= RECORD EXCERPTS =
|---|

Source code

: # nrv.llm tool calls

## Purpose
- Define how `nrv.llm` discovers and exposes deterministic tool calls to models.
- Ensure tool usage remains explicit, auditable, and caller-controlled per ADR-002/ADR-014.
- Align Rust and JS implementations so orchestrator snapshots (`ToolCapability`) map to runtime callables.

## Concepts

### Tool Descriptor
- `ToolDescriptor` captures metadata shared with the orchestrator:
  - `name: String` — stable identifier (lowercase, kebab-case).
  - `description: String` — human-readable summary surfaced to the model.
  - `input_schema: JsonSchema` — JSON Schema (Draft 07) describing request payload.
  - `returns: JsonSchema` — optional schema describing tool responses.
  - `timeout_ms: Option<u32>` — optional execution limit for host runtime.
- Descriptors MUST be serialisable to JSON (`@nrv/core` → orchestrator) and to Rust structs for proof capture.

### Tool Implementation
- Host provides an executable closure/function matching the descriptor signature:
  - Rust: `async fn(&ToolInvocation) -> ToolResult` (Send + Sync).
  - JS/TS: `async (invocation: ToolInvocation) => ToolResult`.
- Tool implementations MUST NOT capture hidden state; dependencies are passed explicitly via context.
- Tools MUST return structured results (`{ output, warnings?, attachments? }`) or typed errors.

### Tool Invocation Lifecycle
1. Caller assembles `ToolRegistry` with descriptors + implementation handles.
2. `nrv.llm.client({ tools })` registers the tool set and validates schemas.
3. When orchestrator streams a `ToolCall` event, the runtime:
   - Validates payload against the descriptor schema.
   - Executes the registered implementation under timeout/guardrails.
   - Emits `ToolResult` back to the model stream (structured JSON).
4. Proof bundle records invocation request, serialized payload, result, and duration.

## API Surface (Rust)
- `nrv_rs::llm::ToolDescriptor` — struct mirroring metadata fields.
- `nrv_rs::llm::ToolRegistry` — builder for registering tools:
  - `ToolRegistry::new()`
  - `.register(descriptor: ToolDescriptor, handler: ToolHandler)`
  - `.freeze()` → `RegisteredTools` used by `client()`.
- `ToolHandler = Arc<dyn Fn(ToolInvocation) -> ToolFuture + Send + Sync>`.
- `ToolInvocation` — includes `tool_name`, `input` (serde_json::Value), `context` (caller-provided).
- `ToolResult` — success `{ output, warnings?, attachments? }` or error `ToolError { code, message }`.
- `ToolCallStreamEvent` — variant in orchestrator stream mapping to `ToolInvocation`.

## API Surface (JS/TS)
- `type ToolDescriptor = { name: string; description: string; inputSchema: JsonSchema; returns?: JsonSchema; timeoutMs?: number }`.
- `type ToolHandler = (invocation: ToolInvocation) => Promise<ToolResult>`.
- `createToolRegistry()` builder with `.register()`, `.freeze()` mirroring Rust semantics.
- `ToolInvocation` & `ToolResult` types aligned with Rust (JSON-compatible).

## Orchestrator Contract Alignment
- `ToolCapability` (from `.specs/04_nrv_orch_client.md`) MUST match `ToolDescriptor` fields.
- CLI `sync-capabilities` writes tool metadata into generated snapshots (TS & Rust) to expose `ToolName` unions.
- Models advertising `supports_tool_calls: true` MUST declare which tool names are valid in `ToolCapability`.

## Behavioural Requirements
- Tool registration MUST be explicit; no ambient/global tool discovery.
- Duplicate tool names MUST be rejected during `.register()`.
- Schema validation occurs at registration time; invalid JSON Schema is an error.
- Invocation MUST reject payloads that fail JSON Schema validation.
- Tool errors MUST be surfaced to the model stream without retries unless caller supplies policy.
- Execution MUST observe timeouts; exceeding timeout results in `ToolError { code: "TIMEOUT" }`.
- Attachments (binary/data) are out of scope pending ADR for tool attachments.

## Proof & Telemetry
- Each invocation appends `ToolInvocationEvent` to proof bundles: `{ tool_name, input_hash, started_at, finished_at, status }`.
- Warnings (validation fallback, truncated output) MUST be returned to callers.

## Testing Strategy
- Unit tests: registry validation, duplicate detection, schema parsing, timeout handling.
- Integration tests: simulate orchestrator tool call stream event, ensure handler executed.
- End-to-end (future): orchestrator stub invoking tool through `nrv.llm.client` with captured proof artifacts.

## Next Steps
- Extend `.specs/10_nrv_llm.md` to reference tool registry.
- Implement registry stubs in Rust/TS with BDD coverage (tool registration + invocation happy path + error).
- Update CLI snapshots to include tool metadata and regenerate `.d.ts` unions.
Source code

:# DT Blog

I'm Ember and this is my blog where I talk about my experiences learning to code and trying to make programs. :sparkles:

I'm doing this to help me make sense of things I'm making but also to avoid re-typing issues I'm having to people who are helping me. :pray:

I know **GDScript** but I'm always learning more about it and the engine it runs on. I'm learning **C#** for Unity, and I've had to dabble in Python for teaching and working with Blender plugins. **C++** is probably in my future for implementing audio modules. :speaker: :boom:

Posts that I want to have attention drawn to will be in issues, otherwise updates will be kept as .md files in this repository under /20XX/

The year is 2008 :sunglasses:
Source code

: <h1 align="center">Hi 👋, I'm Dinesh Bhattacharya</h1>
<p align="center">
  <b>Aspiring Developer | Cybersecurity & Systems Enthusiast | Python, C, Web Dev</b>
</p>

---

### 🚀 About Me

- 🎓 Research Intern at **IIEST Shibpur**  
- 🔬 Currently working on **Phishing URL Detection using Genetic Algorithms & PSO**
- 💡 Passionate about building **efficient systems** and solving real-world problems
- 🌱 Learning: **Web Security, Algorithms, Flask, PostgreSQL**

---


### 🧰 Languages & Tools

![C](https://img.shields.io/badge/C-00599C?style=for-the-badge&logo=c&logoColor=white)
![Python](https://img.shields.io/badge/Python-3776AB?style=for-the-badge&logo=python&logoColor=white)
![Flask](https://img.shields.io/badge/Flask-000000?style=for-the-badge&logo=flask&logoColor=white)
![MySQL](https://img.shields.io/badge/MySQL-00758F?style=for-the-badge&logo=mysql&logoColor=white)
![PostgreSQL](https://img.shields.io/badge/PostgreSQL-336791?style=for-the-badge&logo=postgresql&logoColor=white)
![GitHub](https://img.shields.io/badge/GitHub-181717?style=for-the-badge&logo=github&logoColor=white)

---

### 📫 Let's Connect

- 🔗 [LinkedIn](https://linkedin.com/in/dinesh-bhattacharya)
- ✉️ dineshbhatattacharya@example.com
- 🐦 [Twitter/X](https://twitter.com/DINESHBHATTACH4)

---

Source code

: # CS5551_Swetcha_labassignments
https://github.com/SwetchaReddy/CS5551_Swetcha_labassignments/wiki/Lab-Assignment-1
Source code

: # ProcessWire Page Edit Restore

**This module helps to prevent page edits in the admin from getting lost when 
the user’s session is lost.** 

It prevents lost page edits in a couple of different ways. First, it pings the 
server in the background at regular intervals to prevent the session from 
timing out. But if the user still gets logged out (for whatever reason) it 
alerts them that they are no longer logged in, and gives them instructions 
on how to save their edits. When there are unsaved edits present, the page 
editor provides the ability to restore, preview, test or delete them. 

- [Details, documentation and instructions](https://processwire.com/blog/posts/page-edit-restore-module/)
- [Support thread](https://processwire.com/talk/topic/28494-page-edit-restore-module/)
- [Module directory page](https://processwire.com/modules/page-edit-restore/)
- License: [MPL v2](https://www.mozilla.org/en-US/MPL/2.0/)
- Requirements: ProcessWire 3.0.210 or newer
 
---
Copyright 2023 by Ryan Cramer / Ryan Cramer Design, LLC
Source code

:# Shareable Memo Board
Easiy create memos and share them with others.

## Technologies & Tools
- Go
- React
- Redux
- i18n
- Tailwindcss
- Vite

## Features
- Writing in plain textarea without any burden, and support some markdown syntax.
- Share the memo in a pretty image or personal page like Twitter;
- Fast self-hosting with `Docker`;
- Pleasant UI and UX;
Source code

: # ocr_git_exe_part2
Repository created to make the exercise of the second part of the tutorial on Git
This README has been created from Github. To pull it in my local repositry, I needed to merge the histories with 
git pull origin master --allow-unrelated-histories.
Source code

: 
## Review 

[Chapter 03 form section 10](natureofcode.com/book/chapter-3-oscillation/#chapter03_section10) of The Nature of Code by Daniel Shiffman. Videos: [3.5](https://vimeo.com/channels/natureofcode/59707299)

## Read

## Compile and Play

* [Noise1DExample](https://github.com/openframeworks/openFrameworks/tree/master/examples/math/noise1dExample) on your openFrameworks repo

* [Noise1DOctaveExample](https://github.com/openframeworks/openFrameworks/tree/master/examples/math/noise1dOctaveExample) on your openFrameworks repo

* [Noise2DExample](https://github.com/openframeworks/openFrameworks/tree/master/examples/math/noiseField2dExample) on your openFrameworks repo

|---|

Starting with the first line of the data above, copy each line exactly until you reach the line with "to the model."; include that line as well.

Source code

: # nrv.llm tool calls

## Purpose
- Define how `nrv.llm` discovers and exposes deterministic tool calls to models.
- Ensure tool usage remains explicit, auditable, and caller-controlled per ADR-002/ADR-014.
- Align Rust and JS implementations so orchestrator snapshots (`ToolCapability`) map to runtime callables.

## Concepts

### Tool Descriptor
- `ToolDescriptor` captures metadata shared with the orchestrator:
  - `name: String` — stable identifier (lowercase, kebab-case).
  - `description: String` — human-readable summary surfaced to the model.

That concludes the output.